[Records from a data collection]
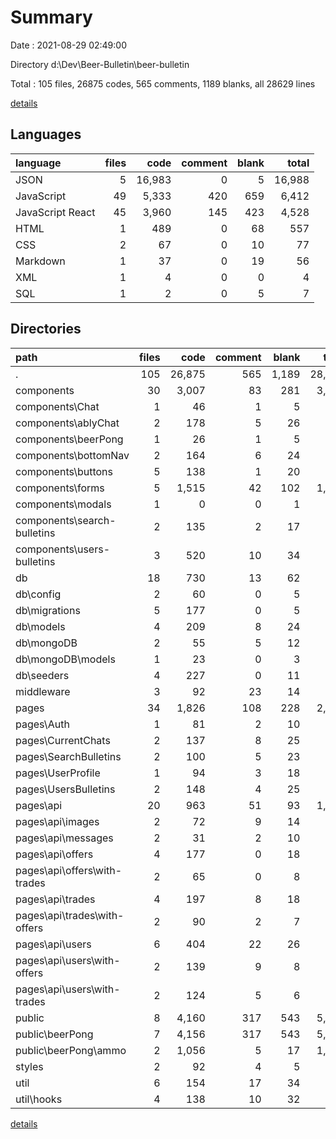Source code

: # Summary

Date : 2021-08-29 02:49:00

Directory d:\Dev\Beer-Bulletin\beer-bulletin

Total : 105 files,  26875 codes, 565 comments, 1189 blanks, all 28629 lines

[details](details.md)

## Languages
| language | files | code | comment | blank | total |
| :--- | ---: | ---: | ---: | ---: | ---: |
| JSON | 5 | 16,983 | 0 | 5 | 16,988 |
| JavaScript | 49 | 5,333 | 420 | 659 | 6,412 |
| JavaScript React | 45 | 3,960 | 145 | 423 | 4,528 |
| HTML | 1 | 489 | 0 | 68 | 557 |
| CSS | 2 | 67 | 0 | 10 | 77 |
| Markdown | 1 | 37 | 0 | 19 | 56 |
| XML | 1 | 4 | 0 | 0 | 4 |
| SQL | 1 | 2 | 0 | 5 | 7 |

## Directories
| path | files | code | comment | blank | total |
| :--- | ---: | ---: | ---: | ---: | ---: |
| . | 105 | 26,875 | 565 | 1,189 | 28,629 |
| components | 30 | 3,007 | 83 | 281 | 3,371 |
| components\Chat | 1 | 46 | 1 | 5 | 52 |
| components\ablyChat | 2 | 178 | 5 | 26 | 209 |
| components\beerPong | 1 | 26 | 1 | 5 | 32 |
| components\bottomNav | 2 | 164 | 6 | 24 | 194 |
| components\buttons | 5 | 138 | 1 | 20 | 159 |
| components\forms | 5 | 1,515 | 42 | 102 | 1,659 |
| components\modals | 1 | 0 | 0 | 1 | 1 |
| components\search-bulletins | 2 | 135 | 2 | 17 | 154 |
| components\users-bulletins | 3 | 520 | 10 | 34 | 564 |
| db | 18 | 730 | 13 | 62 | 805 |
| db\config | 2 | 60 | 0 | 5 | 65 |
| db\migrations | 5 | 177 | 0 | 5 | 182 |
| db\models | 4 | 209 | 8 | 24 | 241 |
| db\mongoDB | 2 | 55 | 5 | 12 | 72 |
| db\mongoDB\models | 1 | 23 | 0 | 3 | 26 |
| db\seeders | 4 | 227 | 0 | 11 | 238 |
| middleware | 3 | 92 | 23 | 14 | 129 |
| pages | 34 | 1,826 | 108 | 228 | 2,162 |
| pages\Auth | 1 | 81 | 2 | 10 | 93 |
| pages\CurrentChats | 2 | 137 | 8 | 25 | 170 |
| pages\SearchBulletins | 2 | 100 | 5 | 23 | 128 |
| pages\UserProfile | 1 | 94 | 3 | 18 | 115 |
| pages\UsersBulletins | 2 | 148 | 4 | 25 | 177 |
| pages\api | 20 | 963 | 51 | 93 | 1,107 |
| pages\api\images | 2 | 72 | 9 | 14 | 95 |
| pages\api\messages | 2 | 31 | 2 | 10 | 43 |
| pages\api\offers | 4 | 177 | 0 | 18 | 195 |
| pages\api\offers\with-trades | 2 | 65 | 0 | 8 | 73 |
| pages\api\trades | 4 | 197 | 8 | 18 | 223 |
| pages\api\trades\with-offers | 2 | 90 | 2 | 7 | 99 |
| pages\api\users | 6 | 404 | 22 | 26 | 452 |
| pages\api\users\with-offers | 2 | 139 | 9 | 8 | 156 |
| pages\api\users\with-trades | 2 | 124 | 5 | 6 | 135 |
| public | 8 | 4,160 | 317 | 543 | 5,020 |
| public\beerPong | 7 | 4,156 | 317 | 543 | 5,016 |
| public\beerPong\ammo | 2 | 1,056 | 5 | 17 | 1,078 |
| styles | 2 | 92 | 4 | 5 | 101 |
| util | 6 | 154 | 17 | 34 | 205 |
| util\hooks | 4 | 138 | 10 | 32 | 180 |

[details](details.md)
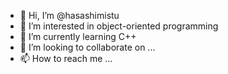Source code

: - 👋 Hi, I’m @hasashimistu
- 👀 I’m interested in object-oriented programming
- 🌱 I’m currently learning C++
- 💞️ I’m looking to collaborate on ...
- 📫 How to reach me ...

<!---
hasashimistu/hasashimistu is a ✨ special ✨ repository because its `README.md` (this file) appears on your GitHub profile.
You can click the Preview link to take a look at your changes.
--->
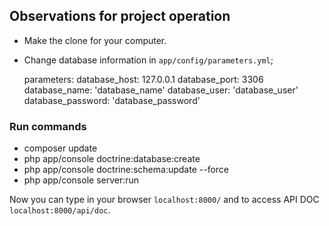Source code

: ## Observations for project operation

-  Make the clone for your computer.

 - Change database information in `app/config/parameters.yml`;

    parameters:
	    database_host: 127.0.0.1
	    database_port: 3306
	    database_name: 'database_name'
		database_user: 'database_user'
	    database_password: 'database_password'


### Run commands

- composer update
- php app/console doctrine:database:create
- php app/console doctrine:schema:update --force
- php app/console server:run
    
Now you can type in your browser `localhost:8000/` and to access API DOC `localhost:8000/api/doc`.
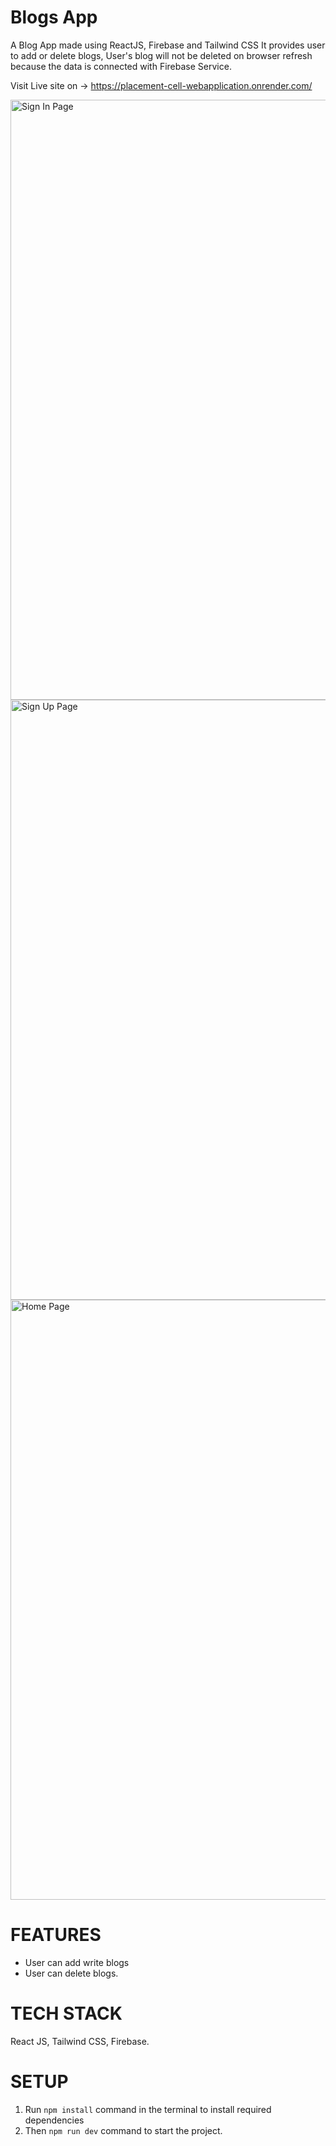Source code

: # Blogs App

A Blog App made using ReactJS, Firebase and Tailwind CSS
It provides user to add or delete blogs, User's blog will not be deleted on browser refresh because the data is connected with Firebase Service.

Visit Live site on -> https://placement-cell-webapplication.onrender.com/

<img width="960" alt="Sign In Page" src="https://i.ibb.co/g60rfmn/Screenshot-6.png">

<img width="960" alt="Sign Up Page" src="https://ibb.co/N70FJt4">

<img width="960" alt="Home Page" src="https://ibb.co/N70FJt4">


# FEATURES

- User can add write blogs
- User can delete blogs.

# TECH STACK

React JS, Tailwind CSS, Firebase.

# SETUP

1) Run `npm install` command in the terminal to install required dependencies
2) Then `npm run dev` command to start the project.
* * *
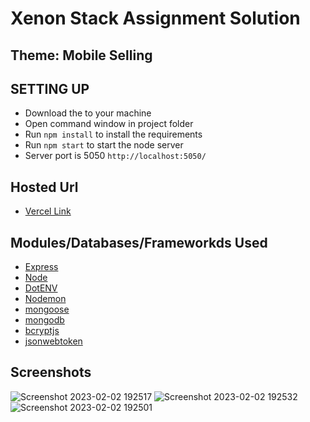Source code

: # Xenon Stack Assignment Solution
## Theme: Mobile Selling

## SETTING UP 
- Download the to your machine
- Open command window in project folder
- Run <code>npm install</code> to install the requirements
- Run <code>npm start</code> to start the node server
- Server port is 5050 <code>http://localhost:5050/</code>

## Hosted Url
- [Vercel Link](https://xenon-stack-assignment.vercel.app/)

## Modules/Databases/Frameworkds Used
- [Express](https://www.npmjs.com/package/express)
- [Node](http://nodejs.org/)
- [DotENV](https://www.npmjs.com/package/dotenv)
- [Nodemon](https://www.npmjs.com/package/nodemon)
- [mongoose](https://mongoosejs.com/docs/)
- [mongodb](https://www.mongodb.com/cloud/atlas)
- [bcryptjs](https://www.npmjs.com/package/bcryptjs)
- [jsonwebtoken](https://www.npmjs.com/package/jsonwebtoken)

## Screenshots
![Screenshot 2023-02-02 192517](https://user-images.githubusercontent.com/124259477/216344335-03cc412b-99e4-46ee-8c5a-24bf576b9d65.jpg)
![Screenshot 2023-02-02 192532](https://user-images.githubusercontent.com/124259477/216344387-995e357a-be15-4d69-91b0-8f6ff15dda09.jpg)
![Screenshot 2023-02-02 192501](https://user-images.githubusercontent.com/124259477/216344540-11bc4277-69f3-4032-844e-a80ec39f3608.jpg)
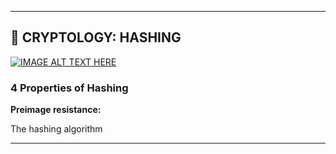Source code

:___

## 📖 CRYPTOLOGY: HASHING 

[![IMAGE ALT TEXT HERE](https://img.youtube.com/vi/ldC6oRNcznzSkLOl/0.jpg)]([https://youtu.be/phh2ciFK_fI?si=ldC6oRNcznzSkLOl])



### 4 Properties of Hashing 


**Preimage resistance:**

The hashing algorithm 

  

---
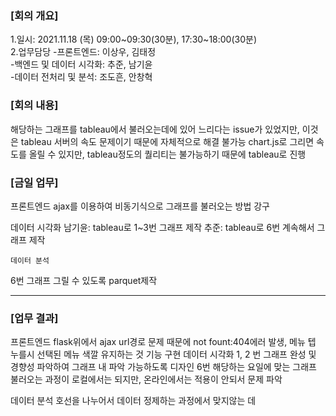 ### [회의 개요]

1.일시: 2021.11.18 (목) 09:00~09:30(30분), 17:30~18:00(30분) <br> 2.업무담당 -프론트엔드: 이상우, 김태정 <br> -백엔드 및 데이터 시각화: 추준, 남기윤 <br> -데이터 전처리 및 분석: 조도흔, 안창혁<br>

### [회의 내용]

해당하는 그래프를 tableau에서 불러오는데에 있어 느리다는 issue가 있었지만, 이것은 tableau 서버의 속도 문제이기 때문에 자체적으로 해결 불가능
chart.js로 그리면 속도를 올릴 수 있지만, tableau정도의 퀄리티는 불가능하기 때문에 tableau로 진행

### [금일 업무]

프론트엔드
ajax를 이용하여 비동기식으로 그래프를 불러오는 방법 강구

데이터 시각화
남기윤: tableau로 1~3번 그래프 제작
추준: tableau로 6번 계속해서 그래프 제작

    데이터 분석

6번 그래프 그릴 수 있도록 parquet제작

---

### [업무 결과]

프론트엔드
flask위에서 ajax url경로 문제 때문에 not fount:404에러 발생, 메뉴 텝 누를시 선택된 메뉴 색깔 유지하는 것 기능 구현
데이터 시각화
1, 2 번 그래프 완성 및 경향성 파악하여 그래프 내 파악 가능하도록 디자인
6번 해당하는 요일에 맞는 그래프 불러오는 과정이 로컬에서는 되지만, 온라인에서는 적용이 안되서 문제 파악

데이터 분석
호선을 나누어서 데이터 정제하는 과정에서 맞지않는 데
* * *
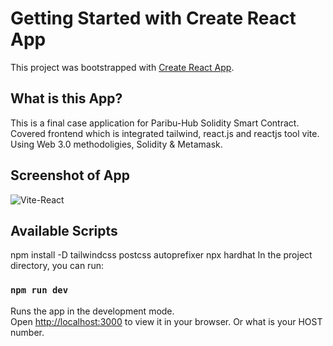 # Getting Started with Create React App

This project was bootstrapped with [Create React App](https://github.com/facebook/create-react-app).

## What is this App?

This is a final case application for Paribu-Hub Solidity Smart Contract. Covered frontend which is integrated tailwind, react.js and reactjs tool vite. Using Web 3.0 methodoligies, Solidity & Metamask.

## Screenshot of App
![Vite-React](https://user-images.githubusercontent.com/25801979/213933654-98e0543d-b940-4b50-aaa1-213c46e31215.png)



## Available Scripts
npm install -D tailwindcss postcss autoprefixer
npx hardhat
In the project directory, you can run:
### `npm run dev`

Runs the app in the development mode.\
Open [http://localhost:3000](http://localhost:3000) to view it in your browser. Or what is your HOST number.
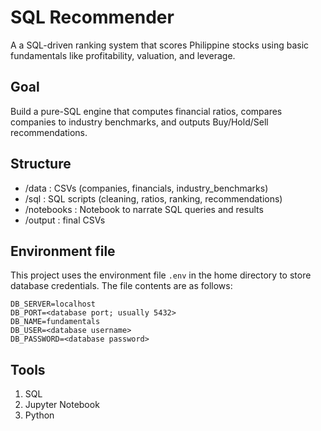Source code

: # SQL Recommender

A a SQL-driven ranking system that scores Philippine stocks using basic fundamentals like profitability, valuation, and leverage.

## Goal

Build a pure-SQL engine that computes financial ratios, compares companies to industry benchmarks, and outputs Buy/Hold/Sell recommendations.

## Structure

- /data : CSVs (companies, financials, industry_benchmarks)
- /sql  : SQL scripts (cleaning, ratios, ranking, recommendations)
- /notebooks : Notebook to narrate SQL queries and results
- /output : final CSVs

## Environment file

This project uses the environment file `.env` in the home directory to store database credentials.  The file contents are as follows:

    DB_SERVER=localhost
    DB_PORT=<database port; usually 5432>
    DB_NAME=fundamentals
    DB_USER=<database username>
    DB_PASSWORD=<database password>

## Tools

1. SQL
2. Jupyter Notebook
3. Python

#### EXERCISE INSTRUCTIONS:
Extract every line from the records above that contains the word "ranking".

#### TASK SOLUTION:
A a SQL-driven ranking system that scores Philippine stocks using basic fundamentals like profitability, valuation, and leverage.
- /sql  : SQL scripts (cleaning, ratios, ranking, recommendations)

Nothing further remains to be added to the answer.